I dreamed of seeing things - amazing things, wild things, beautiful things - as many as I could possibly see before I die. To be born creative is also to be born with this inexplicable and undeniable draw toward the creativity of others, the beauty they create. I devoured an entire art history library looking for beauty, and developed my favorites - the spareness of Wyeth and the raw power of Michelangelo's sketches.  I listened to all kinds of music: to this day, my playlist includes songs from my grandparents and parents' generations, as well as songs from almost every genre of modern music.


Life tumbles on, and with every moment it becomes more complicated. Yet, too, as the earth spins, parts and people fly off into history and you travel on into the future down-sized. And there are places and smells and sounds that will always connect us to our core, where we can remember who we truly are, bask in the naked beauty of the soul.

For me, it is hay, and grass cut in summer, and the smell of sun on barn boards and animal flesh. It is the harumphs of happy horses and the whinny on the wind. It is the countryside on a sunny day, lying on your back picking out shapes from the clouds in the azure sky. It is friend's voices and each of their own special laughs.
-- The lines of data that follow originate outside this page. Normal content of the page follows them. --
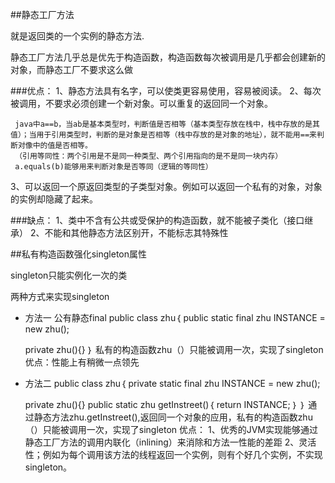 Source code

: ##静态工厂方法     

就是返回类的一个实例的静态方法.

静态工厂方法几乎总是优先于构造函数，构造函数每次被调用是几乎都会创建新的对象，而静态工厂不要求这么做

###优点：
1、静态方法具有名字，可以使类更容易使用，容易被阅读。
2、每次被调用，不要求必须创建一个新对象。可以重复的返回同一个对象。

     java中a==b，当ab是基本类型时，判断值是否相等（基本类型存放在栈中，栈中存放的是其值）；当用于引用类型时，判断的是对象是否相等（栈中存放的是对象的地址），就不能用==来判断对像中的值是否相等。
     （引用等同性：两个引用是不是同一种类型、两个引用指向的是不是同一块内存）
     a.equals(b)能够用来判断对象是否等同（逻辑的等同性）
3、可以返回一个原返回类型的子类型对象。例如可以返回一个私有的对象，对象的实例却隐藏了起来。

###缺点：
1、类中不含有公共或受保护的构造函数，就不能被子类化（接口继承）
2、不能和其他静态方法区别开，不能标志其特殊性

##私有构造函数强化singleton属性

singleton只能实例化一次的类

两种方式来实现singleton
- 方法一
公有静态final
public class zhu｛
     public static final zhu INSTANCE = new zhu();
     
     private zhu(){}
｝
私有的构造函数zhu（）只能被调用一次，实现了singleton
优点：性能上有稍微一点领先
- 方法二
public class zhu｛
     private static final zhu INSTANCE = new zhu();
     
     private zhu(){}
     public static zhu getInstreet()｛
          return INSTANCE;
     ｝
｝
通过静态方法zhu.getInstreet(),返回同一个对象的应用，私有的构造函数zhu（）只能被调用一次，实现了singleton
优点：
1、优秀的JVM实现能够通过静态工厂方法的调用内联化（inlining）来消除和方法一性能的差距
2、灵活性；例如为每个调用该方法的线程返回一个实例，则有个好几个实例，不实现singleton。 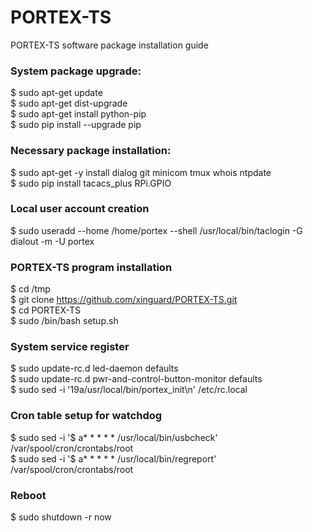 # PORTEX-TS

PORTEX-TS software package installation guide

### System package upgrade:
$ sudo apt-get update  
$ sudo apt-get dist-upgrade  
$ sudo apt-get install python-pip  
$ sudo pip install --upgrade pip  

### Necessary package installation:
$ sudo apt-get -y install dialog git minicom tmux whois ntpdate   
$ sudo pip install tacacs_plus RPi.GPIO   

### Local user account creation
$ sudo useradd --home /home/portex --shell /usr/local/bin/taclogin -G dialout -m -U portex   

### PORTEX-TS program installation
$ cd /tmp  
$ git clone https://github.com/xinguard/PORTEX-TS.git  
$ cd PORTEX-TS   
$ sudo /bin/bash setup.sh  

### System service register
$ sudo update-rc.d led-daemon defaults  
$ sudo update-rc.d pwr-and-control-button-monitor defaults  
$ sudo sed -i '19a/usr/local/bin/portex_init\n' /etc/rc.local  
  
### Cron table setup for watchdog
$ sudo sed -i '$ a* * * * * \/usr\/local\/bin\/usbcheck' /var/spool/cron/crontabs/root  
$ sudo sed -i '$ a* * * * * \/usr\/local\/bin\/regreport' /var/spool/cron/crontabs/root   

### Reboot
$ sudo shutdown -r now  
  
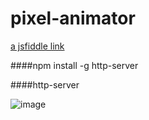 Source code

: # pixel-animator

[a jsfiddle link](https://jsfiddle.net/indatawetrust/2zsqmfab/7/)

####npm install -g http-server

####http-server

![image](http://i.hizliresim.com/Yk9j9a.png)

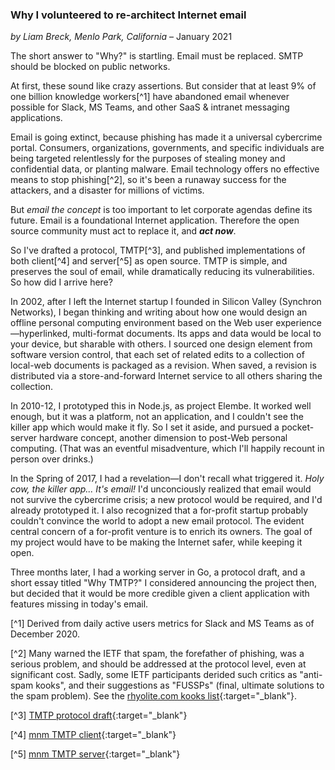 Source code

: ### Why I volunteered to re-architect Internet email

_by Liam Breck, Menlo Park, California_ &ndash; January 2021

The short answer to "Why?" is startling.
Email must be replaced. SMTP should be blocked on public networks.

At first, these sound like crazy assertions.
But consider that at least 9% of one billion knowledge workers[^1] have abandoned email 
whenever possible for Slack, MS Teams, and other SaaS & intranet messaging applications.

Email is going extinct, because phishing has made it a universal cybercrime portal.
Consumers, organizations, governments, and specific individuals are being targeted relentlessly
for the purposes of stealing money and confidential data, or planting malware.
Email technology offers no effective means to stop phishing[^2],
so it's been a runaway success for the attackers, and a disaster for millions of victims.

But _email the concept_ is too important to let corporate agendas define its future.
Email is a foundational Internet application.
Therefore the open source community must act to replace it, and ___act now___.

So I've drafted a protocol, TMTP[^3], 
and published implementations of both client[^4] and server[^5] as open source.
TMTP is simple, and preserves the soul of email, while dramatically reducing its vulnerabilities.
So how did I arrive here?

In 2002, after I left the Internet startup I founded in Silicon Valley (Synchron Networks), 
I began thinking and writing about how one would design an offline personal computing environment 
based on the Web user experience&mdash;hyperlinked, multi-format documents.
Its apps and data would be local to your device, but sharable with others.
I sourced one design element from software version control, 
that each set of related edits to a collection of local-web documents is packaged as a revision.
When saved, a revision is distributed via a store-and-forward Internet service to all others sharing the collection.

In 2010-12, I prototyped this in Node.js, as project Elembe.
It worked well enough, but it was a platform, not an application, 
and I couldn't see the killer app which would make it fly.
So I set it aside, and pursued a pocket-server hardware concept, another dimension to post-Web personal computing.
(That was an eventful misadventure, which I'll happily recount in person over drinks.)

In the Spring of 2017, I had a revelation&mdash;I don't recall what triggered it.
_Holy cow, the killer app... It's email!_
I'd unconciously realized that email would not survive the cybercrime crisis;
a new protocol would be required, and I'd already prototyped it.
I also recognized that a for-profit startup probably couldn't convince the world to adopt a new email protocol.
The evident central concern of a for-profit venture is to enrich its owners.
The goal of my project would have to be making the Internet safer, while keeping it open.

Three months later, I had a working server in Go, a protocol draft, and a short essay titled "Why TMTP?"
I considered announcing the project then, 
but decided that it would be more credible given a client application with features missing in today's email.


[^1] Derived from daily active users metrics for Slack and MS Teams as of December 2020.

[^2] Many warned the IETF that spam, the forefather of phishing, was a serious problem, 
and should be addressed at the protocol level, even at significant cost.
Sadly, some IETF participants derided such critics as "anti-spam kooks", 
and their suggestions as "FUSSPs" (final, ultimate solutions to the spam problem).
See the [rhyolite.com kooks list](https://www.rhyolite.com/anti-spam/you-might-be.html){:target="_blank"}.

[^3] [TMTP protocol draft](https://github.com/networkimprov/mnm/blob/master/Protocol.md){:target="_blank"}

[^4] [mnm TMTP client](https://github.com/networkimprov/mnm-hammer){:target="_blank"}

[^5] [mnm TMTP server](https://github.com/networkimprov/mnm){:target="_blank"}
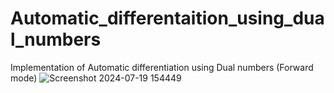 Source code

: # Automatic_differentaition_using_dual_numbers
Implementation of Automatic differentiation using Dual numbers (Forward mode)
![Screenshot 2024-07-19 154449](https://github.com/user-attachments/assets/e093e8d4-f088-4356-9de3-9cc47b00509e)

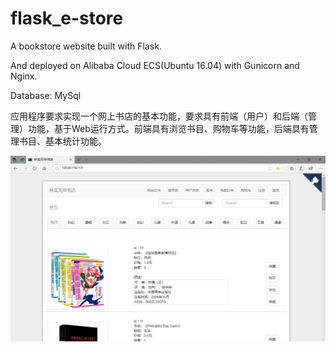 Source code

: # flask_e-store

A bookstore website built with Flask.

And deployed on Alibaba Cloud ECS(Ubuntu 16.04) with Gunicorn and Nginx.

Database: MySql

应用程序要求实现一个网上书店的基本功能，要求具有前端（用户）和后端（管理）功能，基于Web运行方式。前端具有浏览书目、购物车等功能，后端具有管理书目、基本统计功能。

![](static/presentation.jpg)

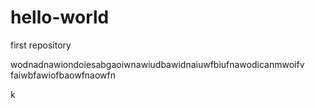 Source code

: # hello-world
first repository

wodnadnawiondoiesabgaoiwnawiudbawidnaiuwfbiufnawodicanmwoifv
faiwbfawiofbaowfnaowfn


k
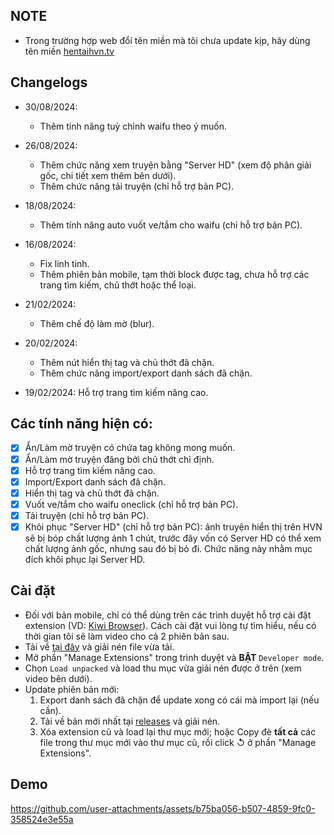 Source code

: ## NOTE

- Trong trường hợp web đổi tên miền mà tôi chưa update kịp, hãy dùng tên miền [hentaihvn.tv](https://hentaihvn.tv/)

## Changelogs

- 30/08/2024:

  - Thêm tính năng tuỳ chỉnh waifu theo ý muốn.

- 26/08/2024:

  - Thêm chức năng xem truyện bằng "Server HD" (xem độ phân giải gốc, chi tiết xem thêm bên dưới).
  - Thêm chức năng tải truyện (chỉ hỗ trợ bản PC).

- 18/08/2024:

  - Thêm tính năng auto vuốt ve/tắm cho waifu (chỉ hỗ trợ bản PC).

- 16/08/2024:

  - Fix linh tinh.
  - Thêm phiên bản mobile, tạm thời block được tag, chưa hỗ trợ các trang tìm kiếm, chủ thớt hoặc thể loại.

- 21/02/2024:
  - Thêm chế độ làm mờ (blur).
- 20/02/2024:
  - Thêm nút hiển thị tag và chủ thớt đã chặn.
  - Thêm chức năng import/export danh sách đã chặn.
- 19/02/2024: Hỗ trợ trang tìm kiếm nâng cao.

## Các tính năng hiện có:

- [x] Ẩn/Làm mờ truyện có chứa tag không mong muốn.
- [x] Ẩn/Làm mờ truyện đăng bởi chủ thớt chỉ định.
- [x] Hỗ trợ trang tìm kiếm nâng cao.
- [x] Import/Export danh sách đã chặn.
- [x] Hiển thị tag và chủ thớt đã chặn.
- [x] Vuốt ve/tắm cho waifu oneclick (chỉ hỗ trợ bản PC).
- [x] Tải truyện (chỉ hỗ trợ bản PC).
- [x] Khôi phục "Server HD" (chỉ hỗ trợ bản PC): ảnh truyện hiển thị trên HVN sẽ bị bóp chất lượng ảnh 1 chút, trước đây vốn có Server HD có thể xem chất lượng ảnh gốc, nhưng sau đó bị bỏ đi. Chức năng này nhằm mục đích khôi phục lại Server HD.

## Cài đặt

- Đối với bản mobile, chỉ có thể dùng trên các trình duyệt hỗ trợ cài đặt extension (VD: [Kiwi Browser](https://play.google.com/store/apps/details?id=com.kiwibrowser.browser)). Cách cài đặt vui lòng tự tìm hiểu, nếu có thời gian tôi sẽ làm video cho cả 2 phiên bản sau.
- Tải về [tại đây](https://github.com/TNTKien/HVN-Blocker/releases) và giải nén file vừa tải.
- Mở phần "Manage Extensions" trong trình duyệt và **BẬT** `Developer mode`.
- Chọn `Load unpacked` và load thu mục vừa giải nén được ở trên (xem video bên dưới).
- Update phiên bản mới:
  1. Export danh sách đã chặn để update xong có cái mà import lại (nếu cần).
  2. Tải về bản mới nhất tại [releases](https://github.com/TNTKien/HVN-Blocker/releases) và giải nén.
  3. Xóa extension cũ và load lại thư mục mới; hoặc Copy đè **tất cả** các file trong thư mục mới vào thư mục cũ, rồi click ↺ ở phần "Manage Extensions".

## Demo

https://github.com/user-attachments/assets/b75ba056-b507-4859-9fc0-358524e3e55a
Where do you go to remember who you are? Are you familiar with that core place within you that holds your essence and your dreams? How do you access it?

An untrained pastor is NOT a therapist


The very first time I ever sliced through flesh, I was sure that I would die. I was sure I would carry it out. I was sure I wanted to. I was 19, a nursing student, struggling to develop my own morals and beliefs, in a crisis, at a crossroads. After I slashed with the only available sharp object, ineffectually, I limped to the emergency room, where a physician examined my wounds and said, "I won't stitch these. So you wanted attention, now you're going to get it. Because what you chose is big red scars." I still carry the scars, finally flesh-toned after a decade of red, like slippery obstacles I've traversed.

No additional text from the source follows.